Mudbound is a Netflix original film that came out, heard good things, then I still didn’t watch it for over a month.
But I did see it before it was nominated for a few Oscars, even if you don’t believe me due to when the review came out. In fact, Mudbound has a bit of Oscar history going behind it.
You see, Mary J. Blige was nominated for Best Supporting Actress for this movie. She is also nominated for Best Song for this same movie. First time a single person has been nominated for an acting and song category.
But that is not all! Rachel Morrison has an even bigger first. She is the cinematographer, and is the first ever female cinematographer to be nominated for this award. Ever. In 90 years. Insane!
Not as insane as those green items.
Mudbound tells the story of two families, living in the south and struggling to survive. Yes, one is white and one is black.
So let’s talk about the Jackson family first. Hap (Rob Morgan) and his wife Florence (Mary J. Blige) are raising their family in a small building as tenant farmers on land. They have dreams of really owning land in the future. Ronsel (Jason Mitchell), their oldest, joins the army during World War II and becomes a tank commander, which is a sexy title on a business card.
The McAllan family moved down to Marietta to buy a farm, featuring Henry (Jason Clarke) and his pregnant wife Laura (Carey Mulligan). They also bring Henry’s dad (Jonathan Banks), who is old, and therefore really racist. They don’t have the best of a time down there, as some plans fell through, but they make it work and develop a working relationship with the Jackson family. Also Henry has a brother, Jamie (Garrett Hedlund), who also went to the war, but to fly a plane, pew pew pew.
Either way, the majority of the movie is about these two families, their connections, and their built tensions. Also featuring Kerry Cahill.
Sure that’s a large wad of cash, but also, he is white and probably evil.
Mudbound ends up being a relatively beautiful movie, set in a really ugly time. I wasn’t a fan of the old timey filters, I never am. Too many browns, greys, washed out feeling on certain scenes. But the camera was still set up excellent, giving some powerful imagery in normally non powerful scenes, so I find the nomination completely warranted.

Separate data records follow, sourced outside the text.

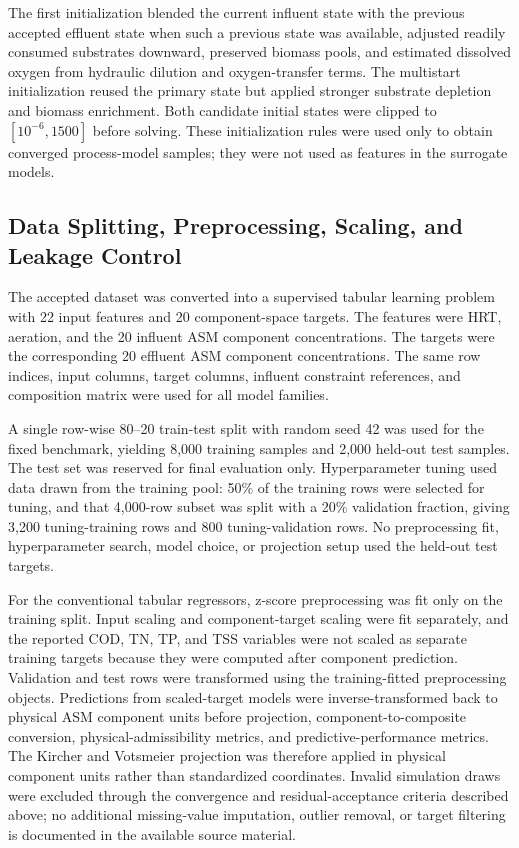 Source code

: \documentclass[a4paper,fleqn]{cas-sc}
\begin{document}
The first initialization blended the current influent state with the previous accepted effluent state when such a previous state was available, adjusted readily consumed substrates downward, preserved biomass pools, and estimated dissolved oxygen from hydraulic dilution and oxygen-transfer terms. The multistart initialization reused the primary state but applied stronger substrate depletion and biomass enrichment. Both candidate initial states were clipped to $[10^{-6},1500]$ before solving. These initialization rules were used only to obtain converged process-model samples; they were not used as features in the surrogate models.

\subsection{Data Splitting, Preprocessing, Scaling, and Leakage Control}

The accepted dataset was converted into a supervised tabular learning problem with 22 input features and 20 component-space targets. The features were HRT, aeration, and the 20 influent ASM component concentrations. The targets were the corresponding 20 effluent ASM component concentrations. The same row indices, input columns, target columns, influent constraint references, and composition matrix were used for all model families.

A single row-wise 80--20 train-test split with random seed 42 was used for the fixed benchmark, yielding 8,000 training samples and 2,000 held-out test samples. The test set was reserved for final evaluation only. Hyperparameter tuning used data drawn from the training pool: 50\% of the training rows were selected for tuning, and that 4,000-row subset was split with a 20\% validation fraction, giving 3,200 tuning-training rows and 800 tuning-validation rows. No preprocessing fit, hyperparameter search, model choice, or projection setup used the held-out test targets.

For the conventional tabular regressors, z-score preprocessing was fit only on the training split. Input scaling and component-target scaling were fit separately, and the reported COD, TN, TP, and TSS variables were not scaled as separate training targets because they were computed after component prediction. Validation and test rows were transformed using the training-fitted preprocessing objects. Predictions from scaled-target models were inverse-transformed back to physical ASM component units before projection, component-to-composite conversion, physical-admissibility metrics, and predictive-performance metrics. The Kircher and Votsmeier projection was therefore applied in physical component units rather than standardized coordinates. Invalid simulation draws were excluded through the convergence and residual-acceptance criteria described above; no additional missing-value imputation, outlier removal, or target filtering is documented in the available source material.
\end{document}
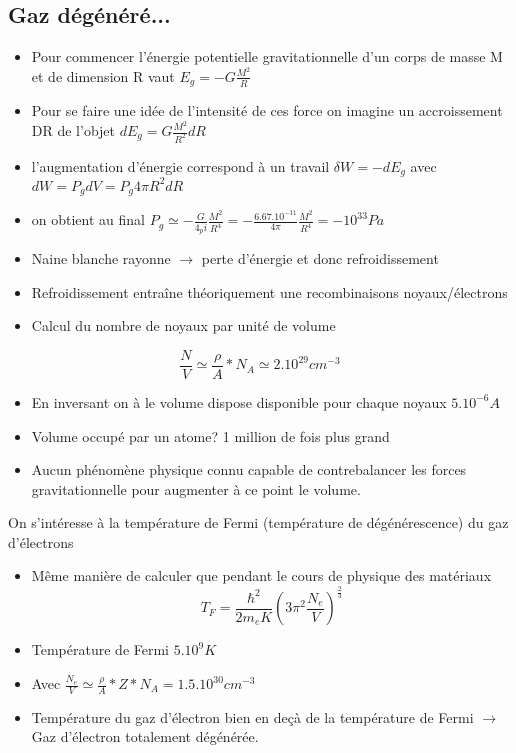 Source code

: \documentclass[a4paper]{rapport}
\begin{document}
\subsection{Gaz dégénéré...}

\begin{itemize}
  \item Pour commencer l'énergie potentielle gravitationnelle d'un corps de masse M et de dimension R vaut $E_g = -G \frac{M^2}{R}$
  \item Pour se faire une idée de l’intensité de ces force on imagine un accroissement DR de l'objet $dE_g = G \frac{M^2}{R^2}dR$
  \item l'augmentation d'énergie correspond à un travail $\delta W = -dE_g$ avec $dW  =P_gdV = P_g 4\pi R^2 dR$
  \item on obtient au final $P_g\simeq -\frac{G}{4_pi}\frac{M^2}{R^4} = -\frac{6.67.10^{-11}}{4\pi}\frac{M^2}{R^4} = \boxed{-10^{33} Pa}$
\end{itemize}
\nl
\begin{itemize}
  \item Naine blanche rayonne $\rightarrow$ perte d'énergie et donc refroidissement
  \item Refroidissement entraîne théoriquement une recombinaisons noyaux/électrons
  \item Calcul du nombre de noyaux par unité de volume
\end{itemize}

$$\frac{N}{V}\simeq \frac{\rho}{A}*N_A \simeq 2.10^{29}cm^{-3}$$
\begin{itemize}
  \item En inversant on à le volume dispose disponible pour chaque noyaux $5.10^{-6}A$
  \item Volume occupé par un atome? 1 million de fois plus grand
  \item Aucun phénomène physique connu capable de contrebalancer les forces gravitationnelle pour augmenter à ce point le volume.
\end{itemize}
\nl
On s’intéresse à la température de Fermi (température de dégénérescence) du gaz d'électrons
\begin{itemize}
  \item Même manière de calculer que pendant le cours de physique des matériaux
  $$T_F = \frac{\hbar^2}{2m_e K}\left(3\pi^2 \frac{N_e}{V}\right)^{\frac{2}{3}}$$
  \item Température de Fermi $\boxed{5.10^9 K}$
  \item Avec $\frac{N_e}{V}\simeq \frac{\rho}{A}*Z*N_A = 1.5.10^{30}cm^{-3}$
  \item Température du gaz d'électron bien en deçà de la température de Fermi $\rightarrow$ Gaz d'électron totalement dégénérée.
\end{itemize}
\nl
\end{document}
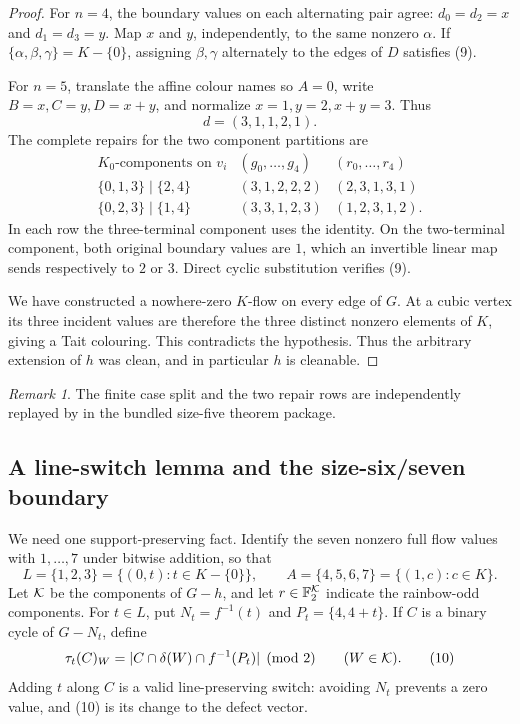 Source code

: \documentclass[11pt]{article}
\theoremstyle{definition}
\theoremstyle{remark}
\newtheorem{remark}[theorem]{Remark}
\newcommand{\F}{\mathbb F}
\begin{document}
\begin{proof}
For \(n=4\), the boundary values on each alternating pair agree:
\(d_0=d_2=x\) and \(d_1=d_3=y\).  Map \(x\) and \(y\), independently, to
the same nonzero \(\alpha\).  If
\(\{\alpha,\beta,\gamma\}=K-\{0\}\), assigning \(\beta,\gamma\)
alternately to the edges of \(D\) satisfies (9).

For \(n=5\), translate the affine colour names so \(A=0\), write
\(B=x,C=y,D=x+y\), and normalize \(x=1,y=2,x+y=3\).  Thus
\[
                         d=(3,1,1,2,1).
\]
The complete repairs for the two component partitions are
\[
\begin{array}{c|c|c}
K_0\text{-components on }v_i& (g_0,\ldots,g_4)&(r_0,\ldots,r_4)\\
\hline
\{0,1,3\}\mid\{2,4\}&(3,1,2,2,2)&(2,3,1,3,1)\\
\{0,2,3\}\mid\{1,4\}&(3,3,1,2,3)&(1,2,3,1,2).
\end{array}
\]
In each row the three-terminal component uses the identity.  On the
two-terminal component, both original boundary values are \(1\), which an
invertible linear map sends respectively to \(2\) or \(3\).  Direct
cyclic substitution verifies (9).

We have constructed a nowhere-zero \(K\)-flow on every edge of \(G\).
At a cubic vertex its three incident values are therefore the three
distinct nonzero elements of \(K\), giving a Tait colouring.  This
contradicts the hypothesis.  Thus the arbitrary extension of \(h\) was
clean, and in particular \(h\) is cleanable.
\end{proof}

\begin{remark}
The finite case split and the two repair rows are independently replayed
by  in the bundled size-five theorem package.
\end{remark}

\subsection{A line-switch lemma and the size-six/seven boundary}

We need one support-preserving fact.  Identify the seven nonzero full flow
values with \(1,\ldots,7\) under bitwise addition, so that
\[
 L=\{1,2,3\}=\{(0,t):t\in K-\{0\}\},\qquad
 A=\{4,5,6,7\}=\{(1,c):c\in K\}.
\]
Let \({\cal K}\) be the components of \(G-h\), and let
\(r\in\F_2^{\cal K}\) indicate the rainbow-odd components.  For
\(t\in L\), put \(N_t=f^{-1}(t)\) and \(P_t=\{4,4+t\}\).  If \(C\) is a
binary cycle of \(G-N_t\), define
\[
 \tau_t(C)_W
   =|C\cap\delta(W)\cap f^{-1}(P_t)|\pmod2
   \qquad(W\in{\cal K}).                                \tag{10}
\]
Adding \(t\) along \(C\) is a valid line-preserving switch: avoiding
\(N_t\) prevents a zero value, and (10) is its change to the defect
vector.
\end{document}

The biggest issues with Mudbound come from the script. It takes for ever to really feel like what you are watching matters. We have generally two separate family stories that are obviously interacting, along with the two son stories over in the war. But for everyone to get done, for the stories to finally reach the point it was trying to make, it takes too long. The payoff doesn’t just feel good enough for feeling pointless for that much time.
The only characters that really felt enjoyable were the Jackson family. Laura was set up to be a main character, but she just did absolutely nothing for me. I still enjoyed where certain characters ended up at the end, happy for them, despite their struggles. I just wish that it had a bit more that mattered early on to keep my attention the whole film.